Dataset records
%%

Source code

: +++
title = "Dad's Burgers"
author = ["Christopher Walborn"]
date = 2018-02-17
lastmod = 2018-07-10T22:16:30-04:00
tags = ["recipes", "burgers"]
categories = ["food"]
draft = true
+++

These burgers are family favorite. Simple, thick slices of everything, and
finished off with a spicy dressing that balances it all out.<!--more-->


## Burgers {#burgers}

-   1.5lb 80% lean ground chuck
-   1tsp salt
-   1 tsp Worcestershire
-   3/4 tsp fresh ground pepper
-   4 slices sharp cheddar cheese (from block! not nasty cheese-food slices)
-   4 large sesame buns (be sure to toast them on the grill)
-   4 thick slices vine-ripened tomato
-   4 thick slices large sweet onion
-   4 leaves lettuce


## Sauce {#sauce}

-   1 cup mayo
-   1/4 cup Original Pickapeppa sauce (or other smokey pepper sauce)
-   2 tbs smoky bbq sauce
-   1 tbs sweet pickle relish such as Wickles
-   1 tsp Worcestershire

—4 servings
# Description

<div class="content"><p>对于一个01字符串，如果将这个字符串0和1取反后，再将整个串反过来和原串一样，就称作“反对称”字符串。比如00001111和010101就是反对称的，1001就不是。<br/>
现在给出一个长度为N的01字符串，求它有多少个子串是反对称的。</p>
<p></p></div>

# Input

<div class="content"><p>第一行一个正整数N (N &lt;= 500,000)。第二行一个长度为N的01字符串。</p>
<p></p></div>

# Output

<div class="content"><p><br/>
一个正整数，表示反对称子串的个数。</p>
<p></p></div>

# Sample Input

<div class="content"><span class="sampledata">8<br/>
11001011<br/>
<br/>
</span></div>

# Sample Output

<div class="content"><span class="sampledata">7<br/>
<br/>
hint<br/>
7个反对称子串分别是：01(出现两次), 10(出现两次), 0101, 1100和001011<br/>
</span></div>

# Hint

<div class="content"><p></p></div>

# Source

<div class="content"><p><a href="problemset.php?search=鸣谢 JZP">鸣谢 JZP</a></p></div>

%%

What you are asked to do: Search the data for the word "span" and copy each line where it appears.

Response for this exercise:
<div class="content"><span class="sampledata">8<br/>
</span></div>
<div class="content"><span class="sampledata">7<br/>
</span></div>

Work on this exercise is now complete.